In the Toronto dressing room, the Leafs were trying to get their collective energy up for a game they wouldn’t have dreamed they’d be playing back at training camp the previous September. They’d won a pair of Game 7s to get here, beating Detroit in overtime in the first round of the playoffs, then whipping the Blues to end a hard-fought series. They needed one more Game 7 victory to get to the Cup final, but they were running on fumes. Gilmour had continued to get intravenous fluids after every game. Potvin was losing six to eight pounds every game in the heat of the Gardens and the Forum and spent most of his time on the off-days trying to eat and drink as much as possible.

The Game 6 loss been deflating. Berg was still blaming himself for not rotating down to take Gretzky on the overtime winner. Clark had played the greatest game of his career and it was still not enough. Potvin had got his pad on Gretzky’s winner but just failed to keep it out. Anderson had felt like his teammates blamed him for his late-game penalty in Game 6 and was trying to shake it off. Among all the Leafs forwards, he had the most significant reputation as a clutch playoff scorer. He had eighty-seven goals in 164 playoff games going into Game 7, two more than the great Islanders winger Mike Bossy and fewer than only his three former Oiler teammates Mark Messier, Jari Kurri and Gretzky.

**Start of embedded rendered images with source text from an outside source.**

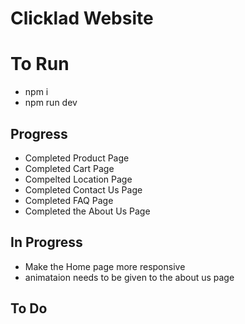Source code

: # Clicklad Website

# To Run
- npm i
- npm run dev


## Progress
- Completed Product Page
- Completed Cart Page
- Compelted Location Page
- Completed Contact Us Page
- Completed FAQ Page
- Completed the About Us Page
  
## In Progress
- Make the Home page more responsive
- animataion needs to be given to the about us page 

## To Do



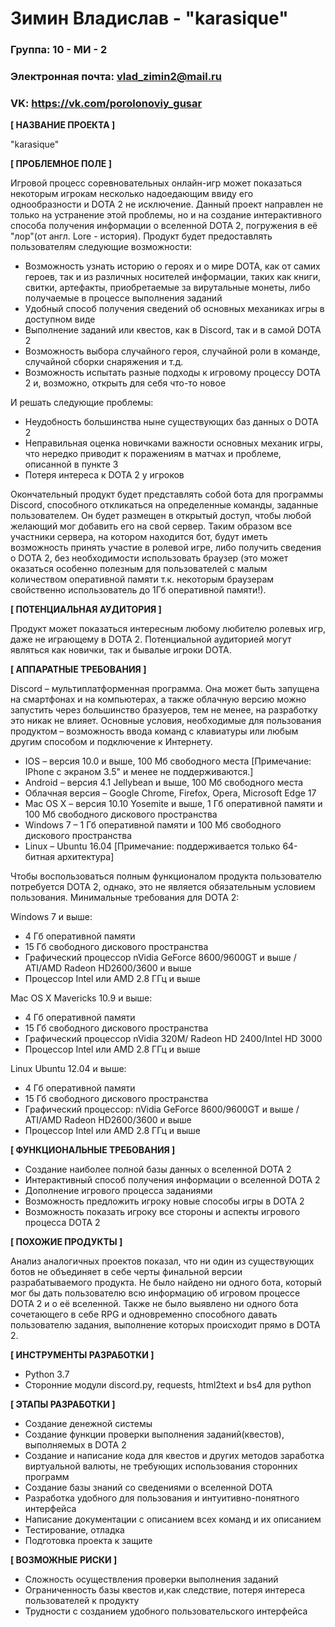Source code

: ﻿# Зимин Владислав - "karasique"
### Группа: 10 - МИ - 2
### Электронная почта: vlad_zimin2@mail.ru
### VK: https://vk.com/porolonoviy_gusar


**[ НАЗВАНИЕ ПРОЕКТА ]**

"karasique" 

**[ ПРОБЛЕМНОЕ ПОЛЕ ]**

Игровой процесс соревновательных онлайн-игр может показаться некоторым игрокам несколько надоедающим ввиду его однообразности и DOTA 2 не исключение. Данный проект направлен не только на устранение этой проблемы, но и на создание интерактивного способа получения информации о вселенной DOTA 2, погружения в её "лор"(от англ. Lore - история). 
Продукт будет предоставлять пользователям следующие возможности:
* Возможность узнать историю о героях и о мире DOTA, как от самих героев, так и из различных носителей информации, таких как книги, свитки, артефакты, приобретаемые за вирутальные монеты, либо получаемые в процессе выполнения заданий
* Удобный способ получения сведений об основных механиках игры в доступном виде
* Выполнение заданий или квестов, как в Discord, так и в самой DOTA 2
* Возможность выбора случайного героя, случайной роли в команде, случайной сборки снаряжения и т.д.
* Возможность испытать разные подходы к игровому процессу DOTA 2 и, возможно, открыть для себя что-то новое
 
И решать следующие проблемы:
* Неудобность большинства ныне существующих баз данных о DOTA 2
* Неправильная оценка новичками важности основных механик игры, что нередко приводит к поражениям в матчах и проблеме, описанной в пункте 3
* Потеря интереса к DOTA 2 у игроков

Окончательный продукт будет представлять собой бота для программы Discord, способного откликаться на определенные команды, заданные пользователем. Он будет размещен в открытый доступ, чтобы любой желающий мог добавить его на свой сервер. Таким образом все участники сервера, на котором находится бот, будут иметь возможность принять участие в ролевой игре, либо получить сведения о DOTA 2, без необходимости использовать браузер (это может оказаться особенно полезным для пользователей с малым количеством оперативной памяти т.к. некоторым браузерам свойственно использователь до 1Гб оперативной памяти!).

**[ ПОТЕНЦИАЛЬНАЯ АУДИТОРИЯ ]**

Продукт может показаться интересным любому любителю ролевых игр, даже не играющему в DOTA 2. Потенциальной аудиторией могут являться как новички, так и бывалые игроки DOTA. 

**[ АППАРАТНЫЕ ТРЕБОВАНИЯ ]** 

Discord – мультиплатформенная программа. Она может быть запущена на смартфонах и на компьютерах, а также облачную версию можно запустить через большинство бразуеров, тем не менее, на разработку это никак не влияет. Основные условия, необходимые для  пользования продуктом – возможность ввода команд с клавиатуры или любым другим способом и подключение к Интернету.

* IOS – версия 10.0 и выше, 100 Мб свободного места [Примечание: IPhone с экраном 3.5" и менее не поддерживаются.]
* Android – версия 4.1 Jellybean и выше, 100 Мб свободного места
* Облачная версия – Google Chrome, Firefox, Opera, Microsoft Edge 17
* Mac OS X – версия 10.10 Yosemite и выше, 1 Гб оперативной памяти и 100 Мб свободного дискового пространства
* Windows 7 – 1 Гб оперативной памяти и 100 Мб свободного дискового пространства 
* Linux – Ubuntu 16.04 [Примечание: поддерживается только 64-битная архитектура]

Чтобы воспользоваться полным функционалом продукта пользователю потребуется DOTA 2, однако, это не является обязательным условием пользования. Минимальные требования для DOTA 2:

 Windows 7 и выше:
 * 4 Гб оперативной памяти 
 * 15 Гб свободного дискового пространства
 * Графический процессор nVidia GeForce 8600/9600GT и выше / ATI/AMD Radeon HD2600/3600 и выше
 * Процессор Intel или AMD 2.8 ГГц и выше

Mac OS X Mavericks 10.9 и выше:
 * 4 Гб оперативной памяти 
 * 15 Гб свободного дискового пространства
 * Графический процессор nVidia 320M/ Radeon HD 2400/Intel HD 3000
 * Процессор Intel или AMD 2.8 ГГц и выше

Linux Ubuntu 12.04 и выше:
 * 4 Гб оперативной памяти 
 * 15 Гб свободного дискового пространства
 * Графический процессор: nVidia GeForce 8600/9600GT и выше / ATI/AMD Radeon HD2600/3600 и выше
 * Процессор Intel или AMD 2.8 ГГц и выше

**[ ФУНКЦИОНАЛЬНЫЕ ТРЕБОВАНИЯ ]**

* Создание наиболее полной базы данных о вселенной DOTA 2
* Интерактивный способ получения информации о вселенной DOTA 2
* Дополнение игрового процесса заданиями 
* Возможность предложить игроку новые способы игры в DOTA 2
* Возможность показать игроку все стороны и аспекты игрового процесса DOTA 2

**[ ПОХОЖИЕ ПРОДУКТЫ ]**

Анализ аналогичных проектов показал, что ни один из существующих ботов не объединяет в себе черты финальной версии разрабатываемого продукта. Не было найдено ни одного бота, который мог бы дать пользователю всю информацию об игровом процессе DOTA 2 и о её вселенной. Также не было выявлено ни одного бота сочетающего в себе RPG и одновременно способного давать пользователю задания, выполнение которых происходит прямо в DOTA 2.

**[ ИНСТРУМЕНТЫ РАЗРАБОТКИ ]**

*	Python 3.7
* Сторонние модули discord.py, requests, html2text и bs4 для python

**[ ЭТАПЫ РАЗРАБОТКИ ]**

* Создание денежной системы 
* Создание функции проверки выполнения заданий(квестов), выполняемых в DOTA 2
*	Создание и написание кода для квестов и других методов заработка виртуальной валюты, не требующих использования сторонних программ
* Создание базы знаний со сведениями о вселенной DOTA
*	Разработка удобного для пользования и интуитивно-понятного интерфейса
*	Написание документации с описанием всех команд и их описанием
*	Тестирование, отладка
*	Подготовка проекта к защите

**[ ВОЗМОЖНЫЕ РИСКИ ]**

* Сложность осуществления проверки выполнения заданий
*	Ограниченность базы квестов и,как следствие, потеря интереса пользователей к продукту
*	Трудности с созданием удобного пользовательского интерфейса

The Toronto defence, in particular, looked worn out. Burns had used only five defencemen most of the series, while the Kings had rotated six, sometimes seven, as they would again in Game 7. In particular, Burns had leaned heavily on twenty-nine-year-old veteran Dave Ellett, his best all-around defender. Ellett—born in Cleveland near the end of the long minor league hockey career of his father, Bob—was tall, good-looking and talented. His teammates called him “Roy,” as in Roy Hobbs, the hero played by Robert Redford in the baseball film The Natural.

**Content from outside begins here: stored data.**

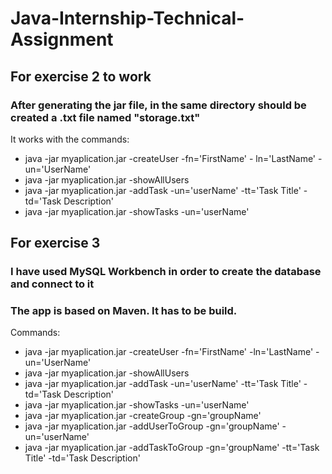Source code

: # Java-Internship-Technical-Assignment

## For exercise 2 to work
### After generating the jar file, in the same directory should be created a .txt file named "storage.txt"

It works with the commands:

- java -jar myaplication.jar -createUser -fn='FirstName' - ln='LastName' -un='UserName'
- java -jar myaplication.jar -showAllUsers
- java -jar myaplication.jar -addTask -un='userName' -tt='Task Title' -td='Task Description'
- java -jar myaplication.jar -showTasks -un='userName'

## For exercise 3
### I have used MySQL Workbench in order to create the database and connect to it
### The app is based on Maven. It has to be build.

Commands:

- java -jar myaplication.jar -createUser -fn='FirstName' -ln='LastName' -un='UserName'
- java -jar myaplication.jar -showAllUsers
- java -jar myaplication.jar -addTask -un='userName' -tt='Task Title' -td='Task Description'
- java -jar myaplication.jar -showTasks -un='userName'
- java -jar myaplication.jar -createGroup -gn='groupName'
- java -jar myaplication.jar -addUserToGroup -gn='groupName' -un='userName'
- java -jar myaplication.jar -addTaskToGroup -gn='groupName' -tt='Task Title' -td='Task Description'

Advancing to the Cup final seemed like it would be the next step in a natural progression for Ellett. He’d been part of an NCAA championship team in 1984 with Bowling Green University, a title won in quadruple overtime over Minnesota-Duluth at the Olympic Center in Lake Placid. He’d graduated to the NHL and the Winnipeg Jets, and soon scored twenty-two goals as a flashy offensive defenceman with a big shot. He’d already known defeat at the NHL level. His power play goal against Edmonton in the 1990 playoffs had given the Jets a 3–1 series lead. The Oilers had roared back to win the series, but Ellett’s goal was still regarded as the biggest postseason goal in the team’s history. Like his close buddy Clark, he had been around and had paid his dues. This seemed like his time, perhaps his chance to play hero again. “Ellett wasn’t an emotional player on the ice, but he was an emotional voice in the room,” said assistant coach Mike Kitchen. “He supported Clarkie. He made everyone accountable. He took on so much ice time for us in those playoffs.”

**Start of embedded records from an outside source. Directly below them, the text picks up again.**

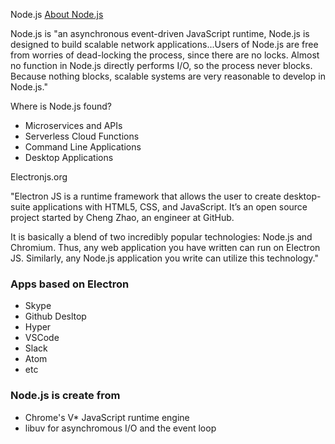 Node.js
[About Node.js](https://nodejs.org/en/about/)

Node.js is "an asynchronous event-driven JavaScript runtime, Node.js is designed to build scalable network applications...Users of Node.js are free from worries of dead-locking the process, since there are no locks. Almost no function in Node.js directly performs I/O, so the process never blocks. Because nothing blocks, scalable systems are very reasonable to develop in Node.js."

Where is Node.js found?

* Microservices and APIs
* Serverless Cloud Functions
* Command Line Applications
* Desktop Applications

Electronjs.org

"Electron JS is a runtime framework that allows the user to create desktop-suite applications with HTML5, CSS, and JavaScript. It’s an open source project started by Cheng Zhao, an engineer at GitHub.

It is basically a blend of two incredibly popular technologies: Node.js and Chromium. Thus, any web application you have written can run on Electron JS. Similarly, any Node.js application you write can utilize this technology."

### Apps based on Electron ###

* Skype
* Github Desltop
* Hyper
* VSCode
* Slack
* Atom
* etc

### Node.js is create from ###  
* Chrome's V* JavaScript runtime engine
* libuv for asynchromous I/O and the event loop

Since Gretzky and Gilmour had faced off in Game 1 to start the series, 1,381 minutes and one second of action had taken place. Each team had three wins. Each team had won once in overtime. Each team had won once on the road. The Leafs had scored nineteen goals, the Kings had scored seventeen. It had been as close and hard-fought a series as a series could be. Gretzky had two goals and four assists in the first six games, while Gilmour had accumulated four goals and six assists. So far, Number 93 had out-produced Number 99 in the ’93 conference final.

Anderson had scored four of the Leafs goals and Clark had three, which meant the three Leafs—Gilmour, Anderson and Clark—had combined for more than half of Toronto’s offence in the series. The Kings hadn’t received more than two goals from any one player, and thirteen different LA players had scored. The Leafs had received two goals from their defencemen, while the Kings had five from their blueliners. The numbers didn’t lie: for six games, LA had been getting more offence from more players and using more defencemen to share the burden, while the Leafs were relying on a smaller group to carry them to the next round. “At that point, it’s really about mental endurance, the strength you hope you have as a team,” recalls Leafs assistant coach Mike Murphy. “Well, the Kings had chipped away at a little bit of ours.”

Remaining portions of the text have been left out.